Brooke posted a link in the Fitbloggin' community on Facebook to a blog post in which she gave herself some tough love. It reminded me that there is time to be a lot fitter by Fitbloggin'. I have a little less than 20 weeks until I get on that plane to Denver, which is plenty of time to make a difference. And yes, I'm mostly talking about behavior changes, but part of it is about weight loss.
I don't usually like to set big weight loss goals, but here goes: I will be at least 10 pounds lighter when I take the stage for my Ignite presentation. That's averaging a little more than half a pound a week.
My steps to this goal:
- Tracking: I have been paying for a Weight Watchers membership and attending meetings. Might be a good idea to track my food every day and not just sometimes.
- Good Health Guidelines: Remember those? When I follow them, I lose weight.
- Planning: Meals for next week are already planned and the grocery list is written. Tomorrow I will go to the store to get the ingredients for everything. This is something I tend to do well for a week or two and then slip. The next step should help with that.
- Pre-cooking: We have a great rice cooker, so we're finding it easy to make big batches of our oatmeal or brown rice to use all week.
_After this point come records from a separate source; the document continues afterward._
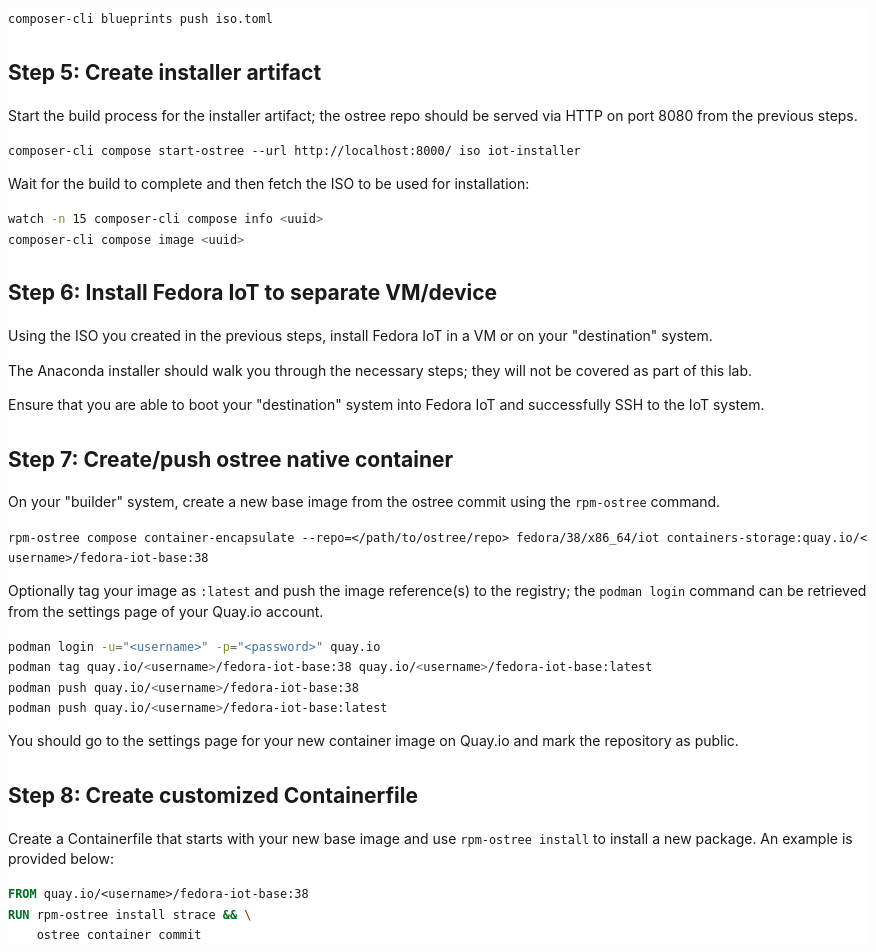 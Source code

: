 `composer-cli blueprints push iso.toml`

## Step 5: Create installer artifact

Start the build process for the installer artifact; the ostree repo should be served via HTTP on port 8080 from the previous steps.

`composer-cli compose start-ostree --url http://localhost:8000/ iso iot-installer`

Wait for the build to complete and then fetch the ISO to be used for installation:

```bash
watch -n 15 composer-cli compose info <uuid>
composer-cli compose image <uuid>
```

## Step 6: Install Fedora IoT to separate VM/device

Using the ISO you created in the previous steps, install Fedora IoT in a VM or on your "destination" system.

The Anaconda installer should walk you through the necessary steps; they will not be covered as part of this lab.

Ensure that you are able to boot your "destination" system into Fedora IoT and successfully SSH to the IoT system.

## Step 7: Create/push ostree native container

On your "builder" system, create a new base image from the ostree commit using the `rpm-ostree` command.

`rpm-ostree compose container-encapsulate --repo=</path/to/ostree/repo> fedora/38/x86_64/iot containers-storage:quay.io/<username>/fedora-iot-base:38`

Optionally tag your image as `:latest` and push the image reference(s) to the registry; the `podman login` command can be retrieved from the settings page of your Quay.io account.

```bash
podman login -u="<username>" -p="<password>" quay.io
podman tag quay.io/<username>/fedora-iot-base:38 quay.io/<username>/fedora-iot-base:latest
podman push quay.io/<username>/fedora-iot-base:38
podman push quay.io/<username>/fedora-iot-base:latest
```

You should go to the settings page for your new container image on Quay.io and mark the repository as public.

## Step 8: Create customized Containerfile

Create a Containerfile that starts with your new base image and use `rpm-ostree install` to install a new package.  An example is provided below:

```Dockerfile
FROM quay.io/<username>/fedora-iot-base:38
RUN rpm-ostree install strace && \
    ostree container commit
```

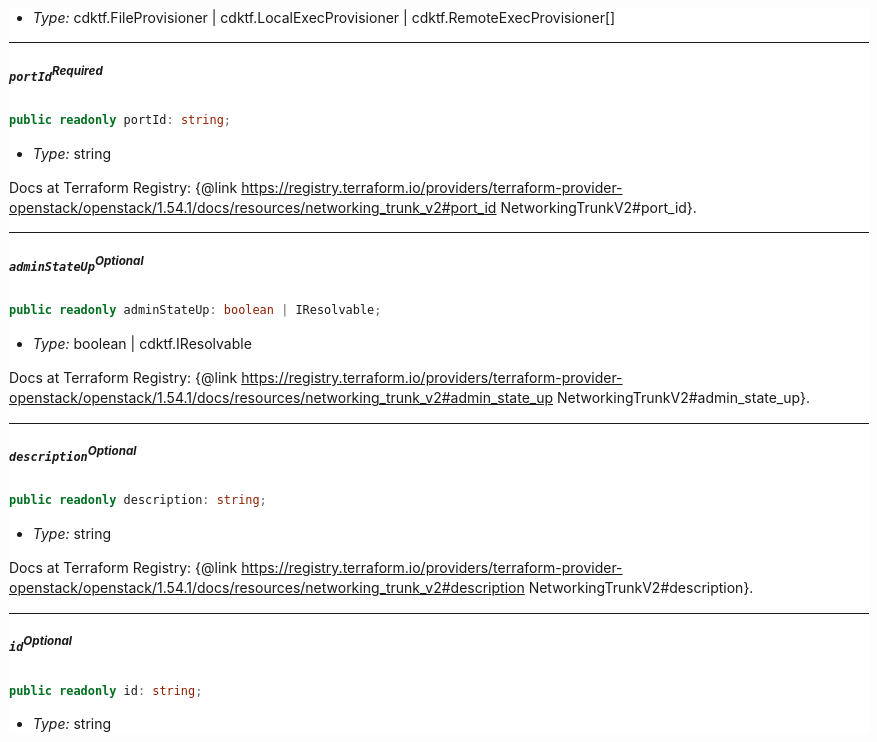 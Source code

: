 - *Type:* cdktf.FileProvisioner | cdktf.LocalExecProvisioner | cdktf.RemoteExecProvisioner[]

---

##### `portId`<sup>Required</sup> <a name="portId" id="@ithings/cdktf-provider-openstack.networkingTrunkV2.NetworkingTrunkV2Config.property.portId"></a>

```typescript
public readonly portId: string;
```

- *Type:* string

Docs at Terraform Registry: {@link https://registry.terraform.io/providers/terraform-provider-openstack/openstack/1.54.1/docs/resources/networking_trunk_v2#port_id NetworkingTrunkV2#port_id}.

---

##### `adminStateUp`<sup>Optional</sup> <a name="adminStateUp" id="@ithings/cdktf-provider-openstack.networkingTrunkV2.NetworkingTrunkV2Config.property.adminStateUp"></a>

```typescript
public readonly adminStateUp: boolean | IResolvable;
```

- *Type:* boolean | cdktf.IResolvable

Docs at Terraform Registry: {@link https://registry.terraform.io/providers/terraform-provider-openstack/openstack/1.54.1/docs/resources/networking_trunk_v2#admin_state_up NetworkingTrunkV2#admin_state_up}.

---

##### `description`<sup>Optional</sup> <a name="description" id="@ithings/cdktf-provider-openstack.networkingTrunkV2.NetworkingTrunkV2Config.property.description"></a>

```typescript
public readonly description: string;
```

- *Type:* string

Docs at Terraform Registry: {@link https://registry.terraform.io/providers/terraform-provider-openstack/openstack/1.54.1/docs/resources/networking_trunk_v2#description NetworkingTrunkV2#description}.

---

##### `id`<sup>Optional</sup> <a name="id" id="@ithings/cdktf-provider-openstack.networkingTrunkV2.NetworkingTrunkV2Config.property.id"></a>

```typescript
public readonly id: string;
```

- *Type:* string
I also want to work on pre-cooking meat and beans.
- Support: My husband also wants to lose weight, about the same 30 pounds I eventually want to lose. Both of us know that being lighter will help us with our race goals. So we need to support each other instead of leading each other astray. We also need to work together to plan and cook.
- Training: I'm training for a big race, so I just need to stick to my training plan and I'll be getting plenty of activity.
- Sleeping: Less iPhones in bed and more sleep.
I'm weighing and measuring myself at home tomorrow morning. I'm going to take Brooke's lead and post weekly progress reports and goals for the week.